Nonprofits' protests force review of school fees

Groups object to plan to raise weekend rates

Carroll County

March 14, 2003|By Jennifer McMenamin | Jennifer McMenamin,SUN STAFF

Responding to church groups' complaints that proposed fee increases for using Carroll County public school buildings are unfair and discriminatory, school officials will take one more look at the suggested changes before enacting a new fee scale.

"We're going to review some correspondence we've received and talk with legal counsel," Superintendent Charles I. Ecker said. "We want to make sure what we do passes legal muster."

For about five months, the schools chief has been considering increasing the fees charged to community groups that use county school buildings for their programs.
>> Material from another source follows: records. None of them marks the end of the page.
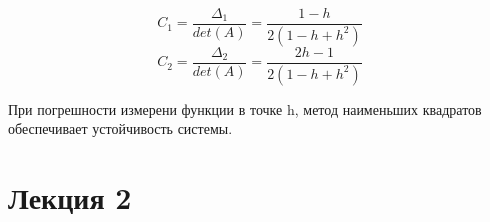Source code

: \documentclass[12pt]{article}
\begin{document}
\[ C_1 = \frac{\Delta_1}{det(A)} = \frac{1 - h}{2 (1 - h + h^2)} \] 
\[ C_2 = \frac{\Delta_2}{det(A)} = \frac{2 h - 1}{2 (1 - h + h^2)} \] 

При погрешности измерени функции в точке h, метод наименьших квадратов
обеспечивает устойчивость системы.

\section{Лекция 2}
\end{document}
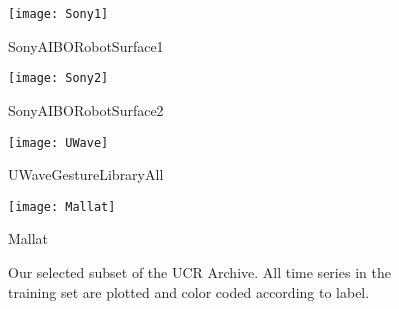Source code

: \documentclass[../../thesis.tex]{subfiles}
\begin{document}
\begin{figure}[h]
    \vspace{0.4cm}
    
    \begin{minipage}[b]{0.32\textwidth}
        \centering
        \texttt{[image: Sony1]}
        \caption*{SonyAIBORobotSurface1}
    \end{minipage}
    \hfill
    \begin{minipage}[b]{0.32\textwidth}
        \centering
        \texttt{[image: Sony2]}
        \caption*{SonyAIBORobotSurface2}
    \end{minipage}
    \hfill
    \begin{minipage}[b]{0.32\textwidth}
        \centering
        \texttt{[image: UWave]}
        \caption*{UWaveGestureLibraryAll}
    \end{minipage}
    
    \vspace{0.4cm}
    
    \begin{minipage}[b]{0.32\textwidth}
        \centering
        \texttt{[image: Mallat]}
        \caption*{Mallat}
    \end{minipage}
    \caption{Our selected subset of the UCR Archive. All time series in the training set are plotted and color coded according to label.}
    \label{fig:datasets}
\end{figure}
\end{document}
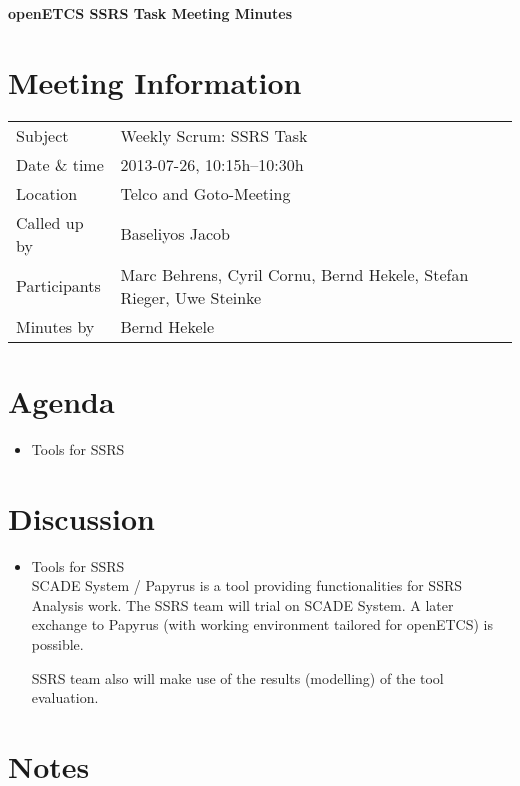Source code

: \documentclass[a4paper, 11pt]{article}
\begin{document}
{\begin{center}\huge\bf openETCS SSRS Task Meeting Minutes\end{center}}
\section{Meeting Information}

\renewcommand{\arraystretch}{1.5}
\begin{supertabular}{m{.2\textwidth}m{.8\textwidth}}
Subject &  Weekly Scrum: SSRS Task\\
Date \& time & 2013-07-26, 10:15h--10:30h\\
Location & Telco and Goto-Meeting\\
Called up by & Baseliyos Jacob\\
Participants &
Marc Behrens,
Cyril Cornu,
Bernd Hekele,
Stefan Rieger,
Uwe Steinke
\\

Minutes by & Bernd Hekele\\

\end{supertabular}
\renewcommand{\arraystretch}{1.0}


\section{{Agenda}}
\begin{itemize}
\item Tools for SSRS\\
\end{itemize}

\section{Discussion}
\begin{itemize}
\item Tools for SSRS\\
SCADE System / Papyrus is a tool providing functionalities for SSRS Analysis work. The SSRS team will trial on SCADE System. A later exchange to Papyrus (with working environment tailored for openETCS) is possible.

SSRS team also will make use of the results (modelling) of the tool evaluation.

\end{itemize}


\section{Notes}
\end{document}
The new fee scale would require most groups - including nonprofit organizations - to pay the same amount.

The changes would eliminate a longstanding exemption that allowed nonprofit groups to pay nominal charges for the cost of custodians, heating and air conditioning.

Under the most recent draft, no fee would be charged to nonprofit groups using school facilities on weeknights during the school year and all nonprofits would pay the increased fees on weekends and anytime school is not in session. The new charges would be phased in over four years.
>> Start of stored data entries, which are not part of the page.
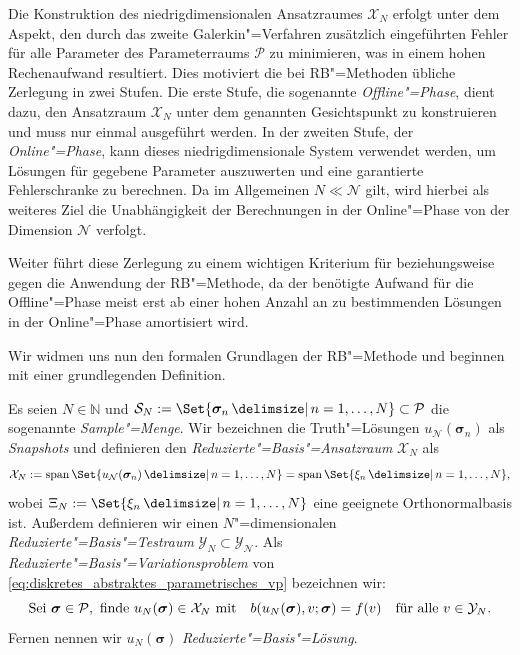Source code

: \documentclass[../main.tex]{subfiles}
\begin{document}
Die Konstruktion des niedrigdimensionalen Ansatzraumes $\mathcal X_{N}$ erfolgt unter dem Aspekt, den durch das zweite Galerkin"=Verfahren zusätzlich eingeführten Fehler für alle Parameter des Parameterraums $\mathcal P$ zu minimieren, was in einem hohen Rechenaufwand resultiert.
Dies motiviert die bei RB"=Methoden übliche Zerlegung in zwei Stufen.
Die erste Stufe, die sogenannte \emph{Offline"=Phase}, dient dazu, den Ansatzraum $\mathcal X_{N}$ unter dem genannten Gesichtspunkt zu konstruieren und muss nur einmal ausgeführt werden.
In der zweiten Stufe, der \emph{Online"=Phase}, kann dieses niedrigdimensionale System verwendet werden, um Lösungen für gegebene Parameter auszuwerten und eine garantierte Fehlerschranke zu berechnen.
Da im Allgemeinen $N \ll \mathcal N$ gilt, wird hierbei als weiteres Ziel die Unabhängigkeit der Berechnungen in der Online"=Phase von der Dimension $\mathcal N$ verfolgt.

Weiter führt diese Zerlegung zu einem wichtigen Kriterium für beziehungsweise gegen die Anwendung der RB"=Methode, da der benötigte Aufwand für die Offline"=Phase meist erst ab einer hohen Anzahl an zu bestimmenden Lösungen in der Online"=Phase amortisiert wird.

Wir widmen uns nun den formalen Grundlagen der RB"=Methode und beginnen mit einer grundlegenden Definition.

\begin{Definition}
\label{definition:rb_variationsproblem}
    Es seien $N \in \mathbb{N}$ und $\mathcal S_{N} := \Set{ \bm \sigma_{n} \given n = 1, \dots, N } \subset \mathcal P$ die sogenannte \emph{Sample"=Menge}.
    Wir bezeichnen die Truth"=Lösungen $u_{\mathcal N}(\bm \sigma_{n})$ als \emph{Snapshots} und definieren den \emph{Reduzierte"=Basis"=Ansatzraum} $\mathcal X_{N}$ als
    \begin{equation}\label{eq:def_rb_ansatzraum}
        \mathcal X_{N} := \spn \Set{ u_{\mathcal N}(\bm \sigma_{n}) \given n = 1, \dots, N} = \spn \Set{ \xi_{n} \given n = 1, \dots, N},
    \end{equation}
    wobei $\Xi_{N} := \Set{ \xi_{n} \given n = 1, \dots, N}$ eine geeignete Orthonormalbasis ist.
    Außerdem definieren wir einen $N$"=dimensionalen \emph{Reduzierte"=Basis"=Testraum} $\mathcal Y_{N} \subset \mathcal Y_{\mathcal N}$.
    Als \emph{Reduzierte"=Basis"=Variationsproblem} von \cref{eq:diskretes_abstraktes_parametrisches_vp} bezeichnen wir:
    \begin{equation}
    \label{eq:rb_abstraktes_parametriches_vp}
        \text{Sei } \bm \sigma \in \mathcal P, \text{ finde } u_{N}(\bm \sigma) \in \mathcal X_{N} \text{ mit} \quad b(u_{N}(\bm \sigma), v; \bm \sigma) = f(v) \quad \fa v \in \mathcal Y_{N}.
    \end{equation}
    Fernen nennen wir $u_{N}(\bm \sigma)$ \emph{Reduzierte"=Basis"=Lösung}.
\end{Definition}
\end{document}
School officials say the new fees would only recover the cost of opening schools on weekends to outside groups, but many organizations have complained that the fees will drive community groups from schools or force them to end programs.
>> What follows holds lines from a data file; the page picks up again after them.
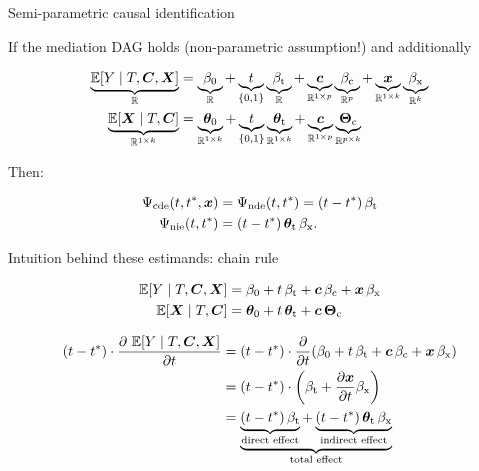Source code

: \documentclass{beamer}
\theoremstyle{remark}
\renewcommand{\c}{\bm c}
\newcommand{\x}{\bm x}
\newcommand{\C}{\bm C}
\newcommand{\X}{\bm X}
\newcommand{\thetazero}{\bm \theta_0}
\newcommand{\thetat}{\bm \theta_\text{t}}
\newcommand{\Thetac}{\bm \Theta_\text{c}}
\newcommand{\betazero}{\beta_0}
\newcommand{\betat}{\beta_\text{t}}
\newcommand{\betac}{\beta_\text{c}}
\newcommand{\betax}{\beta_\text{x}}
\newcommand{\cde}{\Psi_\text{cde} \paren*{t, t^*, \x}}
\newcommand{\nde}{\Psi_\text{nde} \paren*{t, t^*}}
\newcommand{\nie}{\Psi_\text{nie} \paren*{t, t^*}}
\DeclarePairedDelimiter{\paren}{(}{)}
\DeclarePairedDelimiter{\brac}{[}{]}
\newcommand{\E}[2][]{%
   \ifthenelse{ \equal{#1}{} }
      {\ensuremath{\mathbb{E} \brac*{#2}}}
      {\ensuremath{\mathbb{E} \brac*{#2 \mid #1}}}
}
\begin{document}
\begin{frame}{Semi-parametric causal identification}

    If the mediation DAG holds (non-parametric assumption!) and additionally

    \begin{align*}
        \underbrace{\E[T, \C, \X]{Y}}_{\mathbb R}
         & = \underbrace{\betazero}_{\mathbb R}
        + \underbrace{t}_{\{0, 1\}} \underbrace{\betat}_{\mathbb R}
        + \underbrace{\c}_{\mathbb R^{1 \times p}} \underbrace{\betac}_{\mathbb R^p}
        + \underbrace{\x}_{\mathbb R^{1 \times k}} \underbrace{\betax}_{\mathbb R^k} \\
        \underbrace{\E[T, \C]{\X}}_{\mathbb R^{1 \times k}}
         & = \underbrace{\thetazero}_{\mathbb R^{1 \times k}}
        + \underbrace{t}_{\{0, 1\}} \underbrace{\thetat}_{\mathbb R^{1 \times k}}
        + \underbrace{\c}_{\mathbb R^{1 \times p}} \underbrace{\Thetac}_{\mathbb R^{p \times k}}
    \end{align*}

    Then:

    \begin{align*}
        \cde & = \nde = \paren*{t - t^*} \, \betat      \\
        \nie & = \paren*{t - t^*} \, \thetat \, \betax.
    \end{align*}

\end{frame}

\begin{frame}{Intuition behind these estimands: chain rule}

    \begin{align*}
        \E[T, \C, \X]{Y}
         & = \betazero
        + t \, \betat
        + \c \, \betac
        + \x \, \betax  \\
        \E[T, \C]{\X}
         & = \thetazero
        + t \, \thetat
        + \c \, \Thetac
    \end{align*}

    \begin{align*}
        \paren*{t - t^*}  \cdot \frac{\partial \ \E[T, \C, \X]{Y}}{\partial t}
         & = \paren*{t - t^*}  \cdot \frac{\partial}{\partial t} \paren*{\betazero + t \, \betat + \c \, \betac + \x \, \betax } \\
         & = \paren*{t - t^*}  \cdot \paren*{\betat + \frac{\partial \x}{\partial t} \betax}                                     \\
         & =
        \underbrace{
            \underbrace{\paren*{t - t^*} \, \betat}_\text{direct effect} + \underbrace{\paren*{t - t^*} \, \thetat \, \betax}_\text{indirect effect}
        }_\text{total effect}
    \end{align*}

\end{frame}
\end{document}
"In the new policy, something mysterious happens," the Rev. Bill Thomas of New Life Foursquare Gospel Church told school board members Wednesday night. "Rooms that cost nothing on a weekday for nonprofits now cost money" on a weekend.

Under the proposed regulations, annual fees for Thomas' church to use Westminster High School for Sunday services and religious education would climb from $7,000 to $24,000 by the time the rates are fully enacted.

Another church, Carroll Community Church, would pay $70,000 a year for weekly use of Liberty High School until it builds a church.

Pastor Joe Duke said he understands the difficulties of a budget deficit year but said it's unfair to transfer that burden to religious groups.

Edmund J. O'Meally said that is not the school system's intent.

"We have no desire to charge one penny more than our actual costs," he said. "On the other hand, figuring out how many units of heating and lighting one group uses is pretty difficult. The way we've done that, I think it's reasonable, but we're willing to discuss it with them further."

Because the fee scale is included in administrative regulations, school board approval is not required.